[Records shown Boundary: Start]
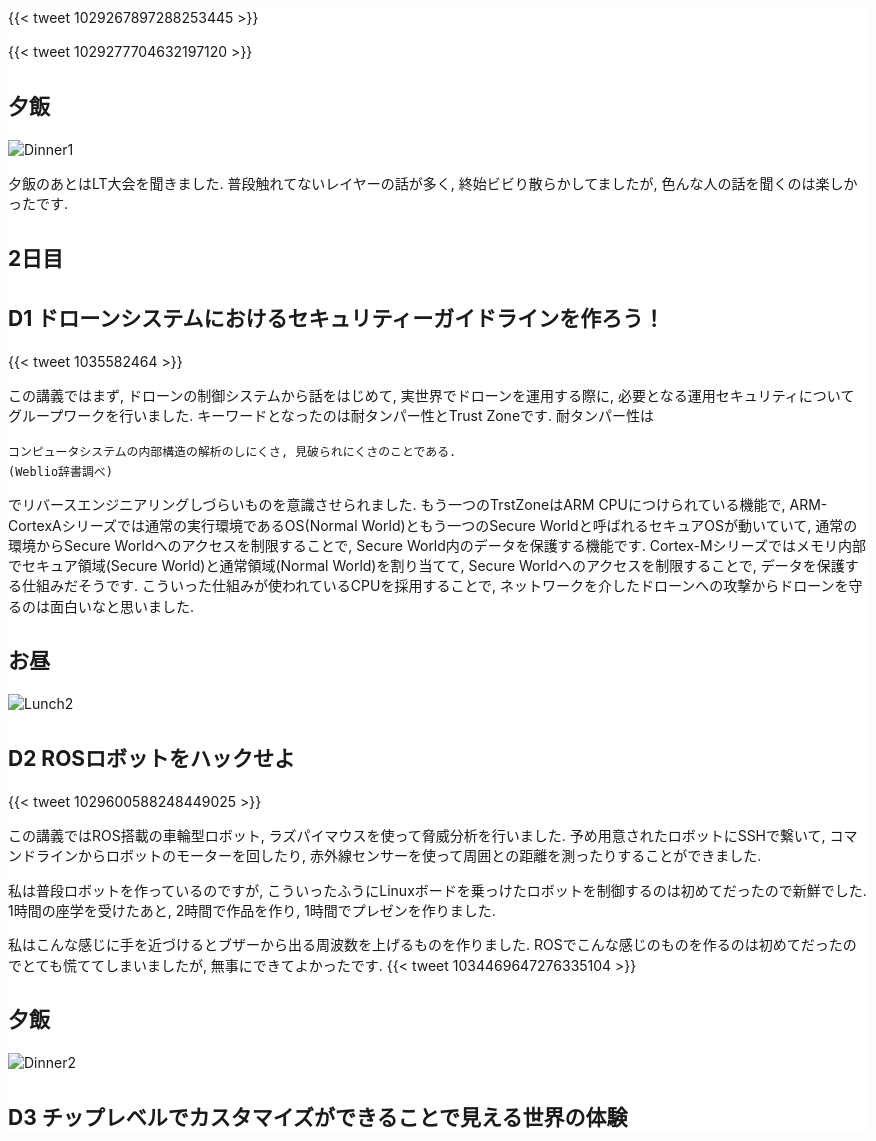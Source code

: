 {{< tweet 1029267897288253445 >}}

{{< tweet 1029277704632197120 >}}

## 夕飯
![Dinner1]({filename}/images/2018-08-18-Day1Dinner.jpg)

夕飯のあとはLT大会を聞きました. 普段触れてないレイヤーの話が多く, 終始ビビり散らかしてましたが, 色んな人の話を聞くのは楽しかったです.

## 2日目
## D1 ドローンシステムにおけるセキュリティーガイドラインを作ろう！

{{< tweet 1035582464 >}}

この講義ではまず, ドローンの制御システムから話をはじめて, 実世界でドローンを運用する際に, 必要となる運用セキュリティについてグループワークを行いました. キーワードとなったのは耐タンパー性とTrust Zoneです.
耐タンパー性は
```
コンピュータシステムの内部構造の解析のしにくさ, 見破られにくさのことである.
(Weblio辞書調べ)
```
でリバースエンジニアリングしづらいものを意識させられました.
もう一つのTrstZoneはARM CPUにつけられている機能で, ARM-CortexAシリーズでは通常の実行環境であるOS(Normal World)ともう一つのSecure  Worldと呼ばれるセキュアOSが動いていて, 通常の環境からSecure Worldへのアクセスを制限することで, Secure World内のデータを保護する機能です.
Cortex-Mシリーズではメモリ内部でセキュア領域(Secure World)と通常領域(Normal World)を割り当てて, Secure Worldへのアクセスを制限することで, データを保護する仕組みだそうです.
こういった仕組みが使われているCPUを採用することで, ネットワークを介したドローンへの攻撃からドローンを守るのは面白いなと思いました.

## お昼
![Lunch2]({filename}/images/2018-08-18-Day2Lunch.jpg)

## D2 ROSロボットをハックせよ

{{< tweet 1029600588248449025 >}}

この講義ではROS搭載の車輪型ロボット, ラズパイマウスを使って脅威分析を行いました. 予め用意されたロボットにSSHで繋いて, コマンドラインからロボットのモーターを回したり, 赤外線センサーを使って周囲との距離を測ったりすることができました.

私は普段ロボットを作っているのですが, こういったふうにLinuxボードを乗っけたロボットを制御するのは初めてだったので新鮮でした.
1時間の座学を受けたあと, 2時間で作品を作り, 1時間でプレゼンを作りました.

私はこんな感じに手を近づけるとブザーから出る周波数を上げるものを作りました. ROSでこんな感じのものを作るのは初めてだったのでとても慌ててしまいましたが, 無事にできてよかったです.
{{< tweet 1034469647276335104 >}}

## 夕飯
![Dinner2]({filename}/images/2018-08-18-Day2Dinner.jpg)

## D3 チップレベルでカスタマイズができることで見える世界の体験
[Records shown Boundary: End]
__What the exercise asks__. Reproduce each line from the records that contains the word "images".

__Exercise output__.
![Dinner1]({filename}/images/2018-08-18-Day1Dinner.jpg)
![Lunch2]({filename}/images/2018-08-18-Day2Lunch.jpg)
![Dinner2]({filename}/images/2018-08-18-Day2Dinner.jpg)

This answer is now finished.